Decorative CISSP Graphic

The First Book of CISSP Humor

by T.L.Ford, 2010
Website: Cattail.Nu
Email: T@Cattail.Nu

Study for the CISSP certification exam the way your Brain prefers...


Chapter 1: Medieval CISSP

Access Control Cartoon
Access Control: Strong Authentication

Legal, Regulations, Investigations, and Compliance Cartoon
Legal, Regulations, Investigations, and Compliance

Security Architecture Cartoon
Security Architecture and Design

ARP Request Cartoon
Address Resolution Protocol (ARP) Request

Information Security Governance and Risk Management Cartoon
Information Security Governance and Risk Management

Physical Security Cartoon
Physical (Environmental) Security

Cryptography Cartoon
Cryptography

Operations Security Cartoon
Operations Security: Mean Time Between Failures (MTBF) and Mean Time To Repair (MTTR)

Business Continuity Cartoon
Business Continuity and Disaster Recovery Planning

Application Development Cartoon
Application Development: Rapid Application Development (RAD)

Telecommunications and Network Security Cartoon
Telecommunications and Network Security: OSI Model


Chapter 2: About Networks

(or "Chapter 7: Telecommunications and Network Security" rewritten to be much shorter and wildly inaccurate for the sake of humor)

In the beginning, people carved stuff onto stone tablets, but that wasn't working out so well.

So the Thinkers got together and thought up a computer.

The Builders saw that this was good and built many, but they needed to talk to each other. So the Builders, not being much on aesthetics, merely stuck another wire into the back of the computer. And everyone in the room was happy.

Then Manufacturers came along and said, "Hey! We want to make money by creating our own hardware." But there were many of them and they each wanted to do their own thing.

How could computers talk if all the parts worked different? The Thinkers eventually worked out something called the OSI Model which sorted out the 1's and 0's. But this did not stop the Manufacturers from screwing around and doing stuff their own way that maximized profit and guaranteed a monopoly.
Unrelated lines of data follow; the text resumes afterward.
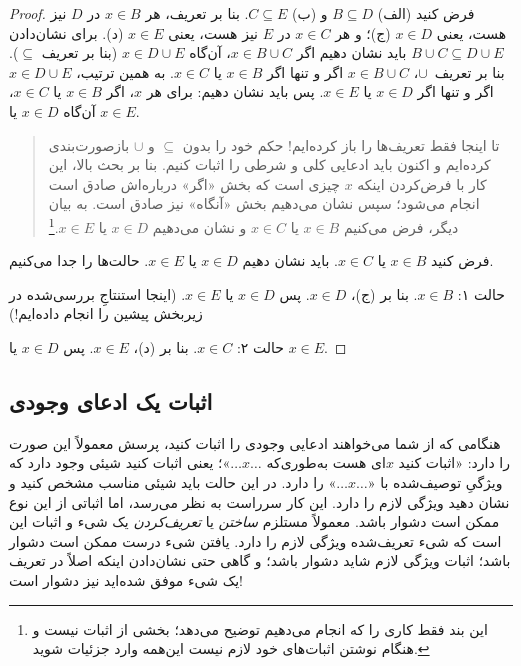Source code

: \documentclass[../../../include/open-logic-section]{subfiles}
\begin{document}
\begin{proof}
  فرض کنید (الف) $B \subseteq D$ و (ب) $C \subseteq E$. بنا بر
  تعریف، هر $x \in B$ در $D$ نیز هست، یعنی $x \in D$ (ج)؛ و هر
  $x \in C$ در $E$ نیز هست، یعنی $x \in E$ (د). برای نشان‌دادن
  $B \cup C \subseteq D \cup E$ باید نشان دهیم اگر
  $x \in B \cup C$، آن‌گاه $x \in D \cup E$ (بنا بر تعریف
  $\subseteq$). بنا بر تعریف~$\cup$،
  $x \in B \cup C$ اگر و تنها اگر $x \in B$ یا $x \in C$. به همین
  ترتیب، $x \in D \cup E$ اگر و تنها اگر $x \in D$ یا $x \in E$.
  پس باید نشان دهیم: برای هر $x$، اگر $x \in B$ یا $x \in C$،
  آن‌گاه $x \in D$ یا $x \in E$.

  \begin{quote}
  تا اینجا فقط تعریف‌ها را باز کرده‌ایم!{} حکم خود را بدون
  $\subseteq$ و $\cup$ بازصورت‌بندی کرده‌ایم و اکنون باید ادعایی
  کلی و شرطی را اثبات کنیم. بنا بر بحث بالا، این کار با فرض‌کردن
  اینکه $x$ چیزی است که بخش «اگر» درباره‌اش صادق است انجام می‌شود؛
  سپس نشان می‌دهیم بخش «آنگاه» نیز صادق است. به بیان دیگر، فرض
  می‌کنیم $x \in B$ یا $x \in C$ و نشان می‌دهیم
  $x \in D$ یا $x \in E$.\footnote{این بند فقط کاری را که انجام
  می‌دهیم توضیح می‌دهد؛ بخشی از اثبات نیست و هنگام نوشتن اثبات‌های
  خود لازم نیست این‌همه وارد جزئیات شوید.}
  \end{quote}

  فرض کنید $x \in B$ یا $x \in C$. باید نشان دهیم $x \in D$ یا
  $x \in E$. حالت‌ها را جدا می‌کنیم.

  حالت ۱: $x \in B$. بنا بر (ج)، $x \in D$. پس $x \in D$ یا
  $x \in E$. (اینجا استنتاجِ بررسی‌شده در زیربخش پیشین را انجام
  داده‌ایم!)

  حالت ۲: $x \in C$. بنا بر (د)، $x \in E$. پس $x \in D$ یا
  $x \in E$.
 \end{proof}


\subsection{اثبات یک ادعای وجودی}

هنگامی که از شما می‌خواهند ادعایی وجودی را اثبات کنید، پرسش معمولاً
این صورت را دارد: «اثبات کنید $x$ای هست به‌طوری‌که
$\dots x \dots$»؛ یعنی اثبات کنید شیئی وجود دارد که ویژگیِ توصیف‌شده
با «$\dots x \dots$» را دارد. در این حالت باید شیئی مناسب مشخص کنید
و نشان دهید ویژگی لازم را دارد. این کار سرراست به نظر می‌رسد، اما
اثباتی از این نوع ممکن است دشوار باشد. معمولاً مستلزم
\emph{ساختن} یا \emph{تعریف‌کردن} یک شیء و اثبات این است که شیء
تعریف‌شده ویژگی لازم را دارد. یافتن شیء درست ممکن است دشوار باشد؛
اثبات ویژگی لازم شاید دشوار باشد؛ و گاهی حتی نشان‌دادن اینکه اصلاً
در تعریف یک شیء موفق شده‌اید نیز دشوار است!{}
\end{document}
Thus the Thinkers huddled together for protection and created a bunch of Protocols to teach everyone how the 1's and 0's should be organized. Just so no one would feel bad or left out (and so that they would actually feel a responsibility for these rules and therefore have an obligation to obey them), they published these protocols under the name "RFC"s, which stands for "Request for Comments".

Unfortunately, people thought that meant the Thinkers actually wanted feedback, so many RFCs were eventually obsoleted, modified, and generally made into long, obnoxious way-too-technical documents. Several annoyed Thinkers slipped in some bits of humor, but this got mostly stamped out.

The Manufacturers started following the rules, but to be competitive and sell more stuff, kept coming up with newer, better, faster, longer, greater stuff (this was before improvements meant just adding more salt and high fructose corn syrup and a prettier label). As soon as one Manufacturer came out with something, someone else would "borrow" the idea and create their own. And of course, theirs wouldn't work exactly the same.

The Thinkers sighed. That whole RFC thing for the Protocols was way out of hand by this point, so they decided to create a new set of rules for how hardware needed to work, and they called these Standards. And just to make certain no one confused these with that whole too-many-cooks-in-the-kitchen-giving-feedback thing, they decided to use a decimal numbering scheme. This means that one day, we might see "RFC 1 billion 468 thousand 246, obsoleted by RFC 2 billion 506 thousand, 801", but we'll still see Ethernet as IEEE 802.3.

Then Manufacturers came up with Repeaters, to make the the electrical signals go farther. (Remember that electrical signals get turned into 1's and 0's by Standards.)

But now that signals could cross a lot of distance, there was the problem of too many groups of computers that wanted to talk and they all needed to identify each other. The MAC addresses alone weren't good enough, because the computers couldn't find each other efficiently with so many computers. The RFC people, being in charge of how the 1's and 0's are organized, decided to use 32 bits because that would be plenty if they sorted them using something they called Masking and split them up into Class A, B, C, D, and E addresses, and set aside some for "local traffic only". (And just to be sure they always had some for themselves, they set aside the Class E ones for Research purposes only.) Subnets were born and given IP addresses.

Manufacturers then created Bridges to make the signals go farther AND sort them out a bit. And Routers to really get down to the task of sorting. And Switches to sort even faster. They even combined things to make 2000 page operations manuals, which a few people peered at looking for pictures and even less people read.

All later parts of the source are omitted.